Institut für Islamfragen

Hizbollah-Führer Nasrallah bekommt breite Unterstützung aus der arabisch-islamsichen Welt

B O N N (23. August 2006) – Die zunehmende Unterstützung in der libanesischen Bevölkerung für die radikal-islamische Hizbollah hat nicht unwesentlich mit ihrer vielfältigen Verwurzelung in der libanesischen Gesellschaft zu tun, so erklärte Carsten Polanz vom Institut für Islamfragen anlässlich des andauernden Libanon-Konfliktes. Während die Hizbollah-Miliz den bewaffneten Kampf gegen Israel führt und auch einzelne Regionen im Süden des Landes militärisch kontrolliert, sitzen ihre Politprofis seit 1992 im libanesischen Parlament und stellen derzeit zwei Minister in der Regierung. Zugleich profiliert sich die Partei Gottes, wie ihre Bezeichnung übersetzt lautet, als karitativer Verein. Bereits seit ihrer Gründung im Jahre 1982 durch mehrere schiitische Gruppen, errichtet sie Schulen, Waisen- und Krankenhäuser. Besonders in Kriegszeiten bringt ihr das Pluspunkte im Kampf gegen Israel – nicht nur bei ihren Parteigängern und der schiitischen Bevölkerung.

Hizbollah-Führer Nasrallah avanciert zur neuen arabischen Kultfigur

Die Popularität der Hizbollah ist eng mit ihrem Führer Sayyid Hassan Nasrallah verbunden. „Der Spiegel“ sieht in ihm bereits die neue Kultfigur innerhalb der arabisch-islamischen Welt. Erstaunlich ist seine breite Unterstützung durch die arabischen Staaten. Neben dem schiitisch dominierten Iran unterstützt auch Syrien massiv Nasrallahs Kampf gegen Israel.
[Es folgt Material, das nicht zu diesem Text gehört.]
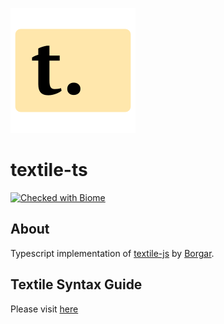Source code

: ![textile-logo](./textile-logo.svg)
# textile-ts

[![Checked with Biome][biome-check]][biome] 

## About 

Typescript implementation of [textile-js][textilejs]  by  [Borgar][borgar].


## Textile Syntax Guide

Please visit [here][textile-web]


<!-- Definition -->

[textilejs]: https://github.com/borgar/textile-js
[textile-web]: https://textile-lang.com/
[borgar]: https://github.com/borgar
[biome]: https://biomejs.dev
[biome-check]: https://img.shields.io/badge/Checked_with-Biome-60a5fa?style=flat&logo=biome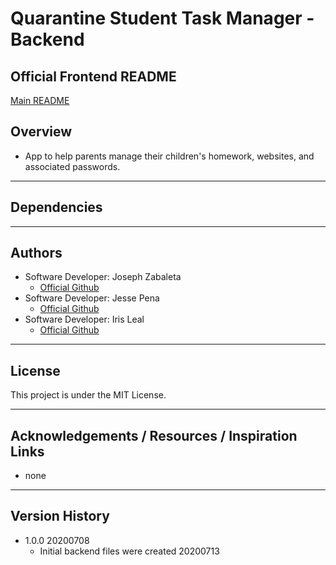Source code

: # Quarantine Student Task Manager - Backend

## Official Frontend README  
[Main README](https://github.com/python-final-project/quarantine-student-task-manager/blob/staging/README.md)  

## Overview  
* App to help parents manage their children's homework, websites, and associated passwords.

---

## Dependencies  

---

## Authors  
- Software Developer: Joseph Zabaleta
  - [Official Github](https://github.com/joseph-zabaleta)  
- Software Developer: Jesse Pena
  - [Official Github](https://github.com/jpchato)  
- Software Developer: Iris Leal
  - [Official Github](https://github.com/ilealm)  

---

## License  
This project is under the MIT License.

---

## Acknowledgements / Resources / Inspiration Links 
- none

---

## Version History  
- 1.0.0 20200708
  - Initial backend files were created 20200713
Während Länder wie Australien, Kanada oder die USA die von Nasrallah geführte Hizbollah als Terrororganisation einstufen, wird sie von dem Iran und Syrien als legitime Widerstandsorganisation angesehen und finanziell, militärisch und logistisch unterstützt. Schon der syrische Präsident Hafiz al-Assad und der mittlerweile verstorbene Palästinenserführer Jassir Arafat verdankten ihre Popularität eher ihrer charismatischen Persönlichkeit als ihren Programmen. Die Hizbollah-Propagandisten haben ihren Führer zum Gesicht des Widerstandes gegen die israelische Besatzung im südlichen Libanon und darüber hinaus im ganzen Nahen Osten hochstilisiert. Schon vor dem Krieg hat Nasrallah die Zerstörung Israels und die Vertreibung aller Juden aus der Region als Endziel seiner Raketenangriffe propagiert. Militärisch wurde seine Miliz nach der unerwartet direkten und harten Reaktion Israels auf die Entführung der beiden israelischen Soldaten enorm geschwächt. Dafür versucht Nasrallah, die Hizbollah als Schutzschild aller Libanesen darzustellen. Der Hizbollah-eigene Fernsehsender Al-Manar inszeniert Falschmeldungen über militärische Erfolgsschläge und heldenhafte Martyrien. Immer wieder richtet sich Nasrallah in Interviews an die libanesische Bevölkerung und versichert, dass die massive Zerstörung allein auf israelisches und amerikanisches Konto gingen.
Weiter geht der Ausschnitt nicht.